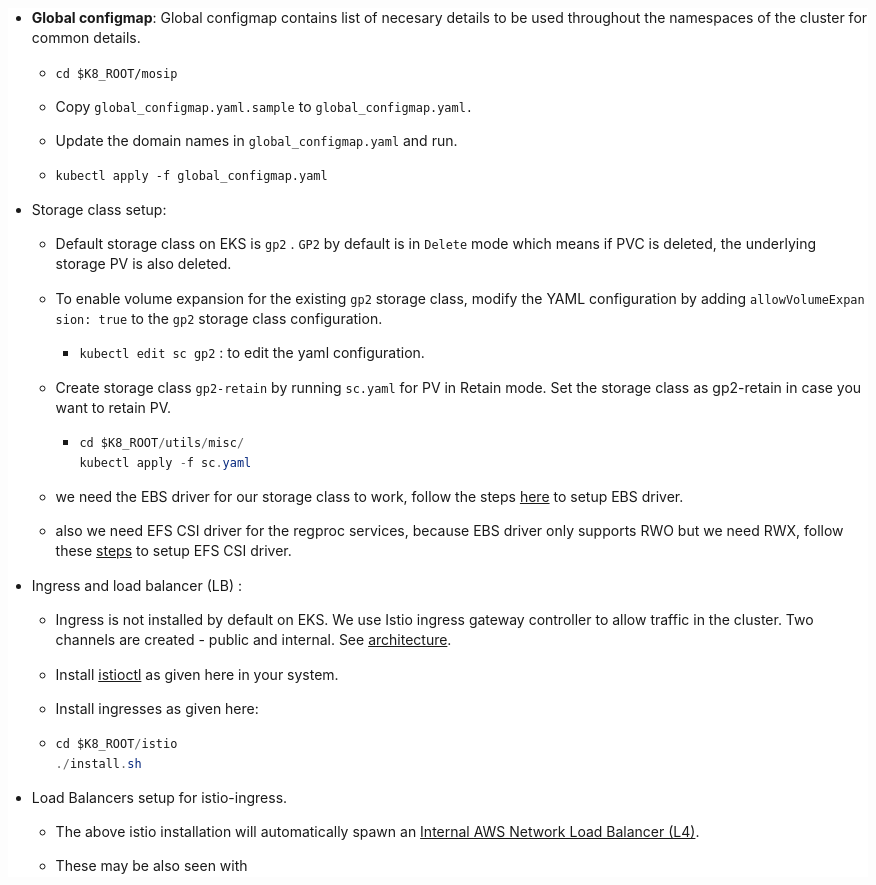*   **Global configmap**: Global configmap contains list of necesary details to be used throughout the namespaces of the cluster for common details.
    
    *   `cd $K8_ROOT/mosip`
        
    *   Copy `global_configmap.yaml.sample` to `global_configmap.yaml.`
        
    *   Update the domain names in `global_configmap.yaml` and run.
        
    *   `kubectl apply -f global_configmap.yaml`
        
*   Storage class setup:
    
    *   Default storage class on EKS is `gp2` . `GP2` by default is in `Delete` mode which means if PVC is deleted, the underlying storage PV is also deleted.
        
    *   To enable volume expansion for the existing `gp2` storage class, modify the YAML configuration by adding `allowVolumeExpansion: true` to the `gp2` storage class configuration.
        
        *   `kubectl edit sc gp2` : to edit the yaml configuration.
            
    *   Create storage class `gp2-retain` by running `sc.yaml` for PV in Retain mode. Set the storage class as gp2-retain in case you want to retain PV.
        
        *   ```java
            cd $K8_ROOT/utils/misc/
            kubectl apply -f sc.yaml
            ```
            
    *   we need the EBS driver for our storage class to work, follow the steps [here](https://www.stacksimplify.com/aws-eks/kubernetes-storage/install-aws-ebs-csi-driver-on-aws-eks-for-persistent-storage/) to setup EBS driver.
    *   also we need  EFS CSI driver for the regproc services, because EBS driver only supports RWO but we need RWX, follow these [steps](https://docs.aws.amazon.com/eks/latest/userguide/efs-csi.html) to setup EFS CSI driver.  
        
*   Ingress and load balancer (LB) :
    
    *   Ingress is not installed by default on EKS. We use Istio ingress gateway controller to allow traffic in the cluster. Two channels are created - public and internal. See [architecture](https://github.com/mosip/k8s-infra/blob/1.2.0.1-B1/README.md).
        
    *   Install [istioctl](https://istio.io/latest/docs/ops/diagnostic-tools/istioctl/#install-hahahugoshortcode-s2-hbhb) as given here in your system.
        
    *   Install ingresses as given here:
        
    *   ```java
        cd $K8_ROOT/istio
        ./install.sh
        ```
        
*   Load Balancers setup for istio-ingress.
    
    *   The above istio installation will automatically spawn an [Internal AWS Network Load Balancer (L4)](https://docs.aws.amazon.com/elasticloadbalancing/latest/network/create-network-load-balancer.html).
        
    *   These may be also seen with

What you need to do:
Text only, no pictures: copy every entry exactly.

Solution to this problem:
*   **Global configmap**: Global configmap contains list of necesary details to be used throughout the namespaces of the cluster for common details.
    
    *   `cd $K8_ROOT/mosip`
        
    *   Copy `global_configmap.yaml.sample` to `global_configmap.yaml.`
        
    *   Update the domain names in `global_configmap.yaml` and run.
        
    *   `kubectl apply -f global_configmap.yaml`
        
*   Storage class setup:
    
    *   Default storage class on EKS is `gp2` . `GP2` by default is in `Delete` mode which means if PVC is deleted, the underlying storage PV is also deleted.
        
    *   To enable volume expansion for the existing `gp2` storage class, modify the YAML configuration by adding `allowVolumeExpansion: true` to the `gp2` storage class configuration.
        
        *   `kubectl edit sc gp2` : to edit the yaml configuration.
            
    *   Create storage class `gp2-retain` by running `sc.yaml` for PV in Retain mode. Set the storage class as gp2-retain in case you want to retain PV.
        
        *   ```java
            cd $K8_ROOT/utils/misc/
            kubectl apply -f sc.yaml
            ```
            
    *   we need the EBS driver for our storage class to work, follow the steps [here](https://www.stacksimplify.com/aws-eks/kubernetes-storage/install-aws-ebs-csi-driver-on-aws-eks-for-persistent-storage/) to setup EBS driver.
    *   also we need  EFS CSI driver for the regproc services, because EBS driver only supports RWO but we need RWX, follow these [steps](https://docs.aws.amazon.com/eks/latest/userguide/efs-csi.html) to setup EFS CSI driver.  
        
*   Ingress and load balancer (LB) :
    
    *   Ingress is not installed by default on EKS. We use Istio ingress gateway controller to allow traffic in the cluster. Two channels are created - public and internal. See [architecture](https://github.com/mosip/k8s-infra/blob/1.2.0.1-B1/README.md).
        
    *   Install [istioctl](https://istio.io/latest/docs/ops/diagnostic-tools/istioctl/#install-hahahugoshortcode-s2-hbhb) as given here in your system.
        
    *   Install ingresses as given here:
        
    *   ```java
        cd $K8_ROOT/istio
        ./install.sh
        ```
        
*   Load Balancers setup for istio-ingress.
    
    *   The above istio installation will automatically spawn an [Internal AWS Network Load Balancer (L4)](https://docs.aws.amazon.com/elasticloadbalancing/latest/network/create-network-load-balancer.html).
        
    *   These may be also seen with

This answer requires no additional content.